In an interview, Jorge Morales, executive secretary of the Veracruz state commission that deals with the protection of journalists (Comisión Estatal para la Atención y la Protección de los Periodistas, CEAPP), told ARTICLE 19 that the only information they had was that Monlui was having breakfast with family members in a restaurant in the city at the time of the attack. When he left the restaurant “individuals on a motorcycle shot him three times. The attack was directed at the journalist. None of his family members were injured.”
Monlui was director of the print publication El Político and owner of the elpolitico.com.mx web page. He was also president of the Córdoba and Region Journalists and Photojournalists Association. In addition, he wrote the Crisol column published by El Sol de Córdoba and a number of media outlets in Xalapa.
Israel Roldán, a freelance journalist and contributor to Animal Político, told ARTICLE 19 that Monlui covered a range of issues in his column, but often focused on topics relating to sugar cane production in the area. In fact, in addition to the previously mentioned roles, he was also press chief for the National Sugar Cane Producers Union, CNC.
Roldán, who is also the director of Polígrafo, verificación del Discurso Público, A.C., said that “when you put yourself out to direct associations (in the state) you are immediately subjected to discreet surveillance.”
In December 2010, Monlui’s son, Ricardo Monlui Ruiz, was the victim of a firearms attack in the municipality of Ixtaczoquitlán, an area neighbouring Córdoba.
Two journalists have been assassinated in less than a month in Mexico. Monlui Cabrera was murdered 17 days after the 2 March killing of Cecilio Pineda in Guerrero. The assassination of Pineda highlighted the failures of the Interior Ministry’s (Secretaría de Gobernación, Segob) Mechanism for Protection of Journalists.
Since 2000, ARTICLE 19 has documented 102 assassinations of journalists in Mexico, with possible links to their work. Of that total, 29 have taken place during President Enrique Peña Nieto’s time in office.
Veracruz is the most lethal state for the press, with 22 journalists assassinated since 2000. In this context, it is worth highlighting that the largest number of homicides (17) took place while former governor Javier Duarte was in power (from 1 December 2010 to 30 November 2016).

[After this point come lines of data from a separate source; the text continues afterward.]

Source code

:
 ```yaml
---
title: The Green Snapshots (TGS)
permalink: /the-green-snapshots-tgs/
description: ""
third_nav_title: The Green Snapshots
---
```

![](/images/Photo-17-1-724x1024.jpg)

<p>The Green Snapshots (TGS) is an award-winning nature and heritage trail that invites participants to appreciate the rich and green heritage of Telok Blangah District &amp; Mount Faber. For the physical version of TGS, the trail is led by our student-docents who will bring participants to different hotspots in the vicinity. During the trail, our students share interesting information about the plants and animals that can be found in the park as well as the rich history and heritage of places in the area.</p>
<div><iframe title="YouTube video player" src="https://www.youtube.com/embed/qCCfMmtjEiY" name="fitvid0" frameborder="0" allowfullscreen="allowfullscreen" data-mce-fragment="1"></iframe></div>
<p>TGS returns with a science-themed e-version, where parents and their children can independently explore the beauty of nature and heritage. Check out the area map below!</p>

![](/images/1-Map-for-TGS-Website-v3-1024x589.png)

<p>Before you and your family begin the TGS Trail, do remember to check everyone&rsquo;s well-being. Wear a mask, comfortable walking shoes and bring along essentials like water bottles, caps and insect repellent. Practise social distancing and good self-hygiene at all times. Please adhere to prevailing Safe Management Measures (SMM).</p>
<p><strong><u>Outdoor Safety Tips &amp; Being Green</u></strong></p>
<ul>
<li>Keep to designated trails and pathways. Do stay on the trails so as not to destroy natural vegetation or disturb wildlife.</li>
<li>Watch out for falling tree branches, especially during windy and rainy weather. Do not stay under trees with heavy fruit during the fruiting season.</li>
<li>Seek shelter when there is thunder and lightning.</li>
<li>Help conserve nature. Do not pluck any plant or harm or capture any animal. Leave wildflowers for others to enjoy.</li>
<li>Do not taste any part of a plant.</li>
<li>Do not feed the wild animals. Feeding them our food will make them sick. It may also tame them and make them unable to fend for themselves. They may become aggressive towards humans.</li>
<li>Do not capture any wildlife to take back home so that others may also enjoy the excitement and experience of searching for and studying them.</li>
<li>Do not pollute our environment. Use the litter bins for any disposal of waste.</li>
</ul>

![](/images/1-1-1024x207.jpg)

Despite the change in government however, with Miguel Ángel Yunes currently in power, violence against the press has not diminished substantively.
As such, ARTICLE 19 calls on the Veracruz State Attorney General’s Office to carry out the preliminary investigation into the assassination of Ricardo Monlui Cabrera in a diligent, objective and impartial manner, taking his work as a journalist into account as a primary line of inquiry.
In addition, ARTICLE 19 calls on the Office of the Special Prosecutor for Crimes against Freedom of Expression (Fiscalía Especial para la Atención de los Delitos Cometidos contra la Libertad de Expresión, FEADLE), under the federal Attorney General’s Office (Procuraduría General de República, PGR), to immediately investigate the above incidents as part of its constitutional obligations, particularly in the state of Veracruz where an adverse environment for freedom of expression and journalism clearly exists. This atmosphere is further exacerbated by a lack of political will to protect journalists in the area.
Finally, ARTICLE 19 calls on Governor Miguel Ángel Yunes Linares to implement the necessary measures to ensure protection and promotion of the right to freedom of expression and information in the state, thus leading to preventive measures as well as investigations and punishment of all violations of rights recognized in the constitution and international treaties signed by Mexico.